WHAT TO WORK ON
Would you copy the material below word for word, beginning with its first line and ending with the line that contains "equation describing statistically"?

MATERIAL FOR THE TASK
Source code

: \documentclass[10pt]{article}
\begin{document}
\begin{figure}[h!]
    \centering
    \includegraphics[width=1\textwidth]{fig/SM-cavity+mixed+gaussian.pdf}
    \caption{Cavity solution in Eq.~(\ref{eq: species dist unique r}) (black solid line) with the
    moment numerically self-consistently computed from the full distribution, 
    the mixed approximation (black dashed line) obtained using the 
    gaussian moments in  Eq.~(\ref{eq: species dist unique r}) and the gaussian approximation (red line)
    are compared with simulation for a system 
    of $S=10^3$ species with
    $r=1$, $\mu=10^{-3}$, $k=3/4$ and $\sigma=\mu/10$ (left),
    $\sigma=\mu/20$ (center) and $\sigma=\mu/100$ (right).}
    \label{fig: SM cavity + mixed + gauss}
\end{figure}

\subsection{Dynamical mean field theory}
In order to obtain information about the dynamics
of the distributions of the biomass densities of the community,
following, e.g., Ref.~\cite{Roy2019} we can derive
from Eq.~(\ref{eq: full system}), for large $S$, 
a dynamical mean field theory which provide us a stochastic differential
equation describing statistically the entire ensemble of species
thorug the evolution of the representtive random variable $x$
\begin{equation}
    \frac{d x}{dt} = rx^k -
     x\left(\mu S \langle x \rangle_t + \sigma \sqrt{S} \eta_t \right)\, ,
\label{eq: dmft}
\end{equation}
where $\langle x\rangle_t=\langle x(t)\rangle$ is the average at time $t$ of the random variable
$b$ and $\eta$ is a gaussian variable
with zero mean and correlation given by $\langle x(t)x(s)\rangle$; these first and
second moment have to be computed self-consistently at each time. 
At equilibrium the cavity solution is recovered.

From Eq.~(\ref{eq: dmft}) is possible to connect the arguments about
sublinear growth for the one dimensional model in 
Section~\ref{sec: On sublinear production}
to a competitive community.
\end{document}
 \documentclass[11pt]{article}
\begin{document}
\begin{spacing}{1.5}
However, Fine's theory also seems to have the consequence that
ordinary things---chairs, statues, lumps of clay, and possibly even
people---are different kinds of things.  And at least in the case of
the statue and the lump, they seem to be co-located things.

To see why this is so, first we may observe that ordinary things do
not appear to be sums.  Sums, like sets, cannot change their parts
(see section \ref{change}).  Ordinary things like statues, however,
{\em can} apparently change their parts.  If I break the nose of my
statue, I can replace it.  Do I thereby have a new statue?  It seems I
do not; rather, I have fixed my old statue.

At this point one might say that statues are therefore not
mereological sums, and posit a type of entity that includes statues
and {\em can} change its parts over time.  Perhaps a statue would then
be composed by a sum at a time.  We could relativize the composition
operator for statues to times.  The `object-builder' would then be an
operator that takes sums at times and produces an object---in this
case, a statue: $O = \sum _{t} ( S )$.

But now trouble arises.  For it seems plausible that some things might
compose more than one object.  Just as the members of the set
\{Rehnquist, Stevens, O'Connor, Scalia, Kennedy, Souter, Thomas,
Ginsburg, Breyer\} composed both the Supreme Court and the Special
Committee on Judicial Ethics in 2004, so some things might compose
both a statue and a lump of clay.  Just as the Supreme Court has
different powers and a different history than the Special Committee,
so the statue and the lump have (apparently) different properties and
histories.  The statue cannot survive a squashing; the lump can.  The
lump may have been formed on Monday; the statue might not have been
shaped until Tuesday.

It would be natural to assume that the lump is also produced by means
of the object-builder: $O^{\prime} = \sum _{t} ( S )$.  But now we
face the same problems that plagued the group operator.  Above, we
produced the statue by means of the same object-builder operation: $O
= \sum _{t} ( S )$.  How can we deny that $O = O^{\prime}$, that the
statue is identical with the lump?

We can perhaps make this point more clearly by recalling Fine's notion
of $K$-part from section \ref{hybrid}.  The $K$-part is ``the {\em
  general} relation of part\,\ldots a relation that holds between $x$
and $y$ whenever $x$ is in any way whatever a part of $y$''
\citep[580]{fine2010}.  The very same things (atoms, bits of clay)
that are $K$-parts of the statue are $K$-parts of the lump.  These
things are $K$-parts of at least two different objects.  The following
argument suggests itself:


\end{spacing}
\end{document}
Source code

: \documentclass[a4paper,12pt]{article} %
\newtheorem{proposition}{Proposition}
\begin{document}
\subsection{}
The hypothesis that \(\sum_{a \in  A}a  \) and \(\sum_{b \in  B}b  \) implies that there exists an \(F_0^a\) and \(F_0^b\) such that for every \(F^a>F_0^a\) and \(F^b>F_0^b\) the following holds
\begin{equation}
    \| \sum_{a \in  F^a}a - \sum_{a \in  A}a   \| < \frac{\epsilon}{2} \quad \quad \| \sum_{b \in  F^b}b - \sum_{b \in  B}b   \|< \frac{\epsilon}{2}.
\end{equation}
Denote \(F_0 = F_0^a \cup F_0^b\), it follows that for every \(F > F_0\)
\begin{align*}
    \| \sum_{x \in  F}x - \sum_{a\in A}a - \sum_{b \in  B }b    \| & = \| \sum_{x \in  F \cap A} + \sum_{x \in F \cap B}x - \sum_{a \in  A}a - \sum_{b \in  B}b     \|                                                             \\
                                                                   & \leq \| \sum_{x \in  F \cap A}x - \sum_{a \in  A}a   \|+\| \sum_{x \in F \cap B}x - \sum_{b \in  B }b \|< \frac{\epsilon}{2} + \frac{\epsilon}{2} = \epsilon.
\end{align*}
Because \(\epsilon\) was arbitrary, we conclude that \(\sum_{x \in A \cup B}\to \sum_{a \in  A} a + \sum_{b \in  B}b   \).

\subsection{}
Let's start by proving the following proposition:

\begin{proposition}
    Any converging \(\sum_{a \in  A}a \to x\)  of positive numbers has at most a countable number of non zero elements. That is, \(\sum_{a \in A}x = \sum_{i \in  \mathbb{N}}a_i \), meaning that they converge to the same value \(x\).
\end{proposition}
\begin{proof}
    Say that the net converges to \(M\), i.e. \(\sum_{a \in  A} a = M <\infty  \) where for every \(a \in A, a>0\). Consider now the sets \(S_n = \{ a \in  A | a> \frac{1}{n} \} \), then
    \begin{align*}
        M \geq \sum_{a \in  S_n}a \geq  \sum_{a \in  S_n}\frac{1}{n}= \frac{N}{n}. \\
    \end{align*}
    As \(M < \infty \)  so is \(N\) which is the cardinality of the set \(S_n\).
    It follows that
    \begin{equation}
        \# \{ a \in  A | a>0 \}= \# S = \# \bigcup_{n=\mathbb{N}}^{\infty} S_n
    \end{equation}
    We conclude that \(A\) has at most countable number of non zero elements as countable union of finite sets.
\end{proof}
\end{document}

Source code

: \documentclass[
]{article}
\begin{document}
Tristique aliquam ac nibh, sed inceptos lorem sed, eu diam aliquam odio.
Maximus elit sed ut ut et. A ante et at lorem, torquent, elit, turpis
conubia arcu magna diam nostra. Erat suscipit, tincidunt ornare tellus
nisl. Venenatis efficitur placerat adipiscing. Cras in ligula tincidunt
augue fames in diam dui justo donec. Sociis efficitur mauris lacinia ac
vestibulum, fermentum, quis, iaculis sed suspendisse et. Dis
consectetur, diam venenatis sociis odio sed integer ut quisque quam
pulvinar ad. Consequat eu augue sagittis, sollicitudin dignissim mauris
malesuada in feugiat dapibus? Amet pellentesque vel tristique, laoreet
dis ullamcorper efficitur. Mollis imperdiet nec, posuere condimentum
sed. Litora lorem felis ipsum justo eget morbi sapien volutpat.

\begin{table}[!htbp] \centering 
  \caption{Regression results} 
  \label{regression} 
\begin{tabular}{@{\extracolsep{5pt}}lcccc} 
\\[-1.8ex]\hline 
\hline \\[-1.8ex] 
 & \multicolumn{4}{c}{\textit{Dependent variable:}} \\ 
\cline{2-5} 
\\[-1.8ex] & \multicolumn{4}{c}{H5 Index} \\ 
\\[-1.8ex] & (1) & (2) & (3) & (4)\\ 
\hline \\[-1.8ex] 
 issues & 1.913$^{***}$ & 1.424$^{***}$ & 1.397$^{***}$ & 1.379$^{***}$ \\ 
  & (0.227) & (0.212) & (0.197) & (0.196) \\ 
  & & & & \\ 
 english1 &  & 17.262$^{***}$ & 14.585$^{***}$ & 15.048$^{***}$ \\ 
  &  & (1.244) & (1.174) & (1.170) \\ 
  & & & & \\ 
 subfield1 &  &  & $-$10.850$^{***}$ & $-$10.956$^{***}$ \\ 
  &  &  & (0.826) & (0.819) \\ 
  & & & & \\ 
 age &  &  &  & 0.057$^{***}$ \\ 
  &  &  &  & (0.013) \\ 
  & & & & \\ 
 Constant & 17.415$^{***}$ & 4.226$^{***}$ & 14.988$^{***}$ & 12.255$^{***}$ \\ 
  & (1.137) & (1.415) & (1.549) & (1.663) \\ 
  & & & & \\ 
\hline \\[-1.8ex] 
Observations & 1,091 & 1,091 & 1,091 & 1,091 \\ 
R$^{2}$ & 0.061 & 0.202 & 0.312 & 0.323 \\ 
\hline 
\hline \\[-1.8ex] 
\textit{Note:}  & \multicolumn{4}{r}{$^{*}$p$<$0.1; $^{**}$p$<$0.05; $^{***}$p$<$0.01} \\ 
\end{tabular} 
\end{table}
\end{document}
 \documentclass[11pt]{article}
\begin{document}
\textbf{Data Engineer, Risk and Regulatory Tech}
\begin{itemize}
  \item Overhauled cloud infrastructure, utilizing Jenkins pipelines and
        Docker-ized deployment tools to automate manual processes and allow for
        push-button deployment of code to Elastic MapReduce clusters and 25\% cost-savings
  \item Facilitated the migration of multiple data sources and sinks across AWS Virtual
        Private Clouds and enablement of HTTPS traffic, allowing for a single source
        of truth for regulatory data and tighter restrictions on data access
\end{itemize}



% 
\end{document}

ANSWER
Source code

: \documentclass[10pt]{article}
\begin{document}
\begin{figure}[h!]
    \centering
    \includegraphics[width=1\textwidth]{fig/SM-cavity+mixed+gaussian.pdf}
    \caption{Cavity solution in Eq.~(\ref{eq: species dist unique r}) (black solid line) with the
    moment numerically self-consistently computed from the full distribution, 
    the mixed approximation (black dashed line) obtained using the 
    gaussian moments in  Eq.~(\ref{eq: species dist unique r}) and the gaussian approximation (red line)
    are compared with simulation for a system 
    of $S=10^3$ species with
    $r=1$, $\mu=10^{-3}$, $k=3/4$ and $\sigma=\mu/10$ (left),
    $\sigma=\mu/20$ (center) and $\sigma=\mu/100$ (right).}
    \label{fig: SM cavity + mixed + gauss}
\end{figure}

\subsection{Dynamical mean field theory}
In order to obtain information about the dynamics
of the distributions of the biomass densities of the community,
following, e.g., Ref.~\cite{Roy2019} we can derive
from Eq.~(\ref{eq: full system}), for large $S$, 
a dynamical mean field theory which provide us a stochastic differential
equation describing statistically the entire ensemble of species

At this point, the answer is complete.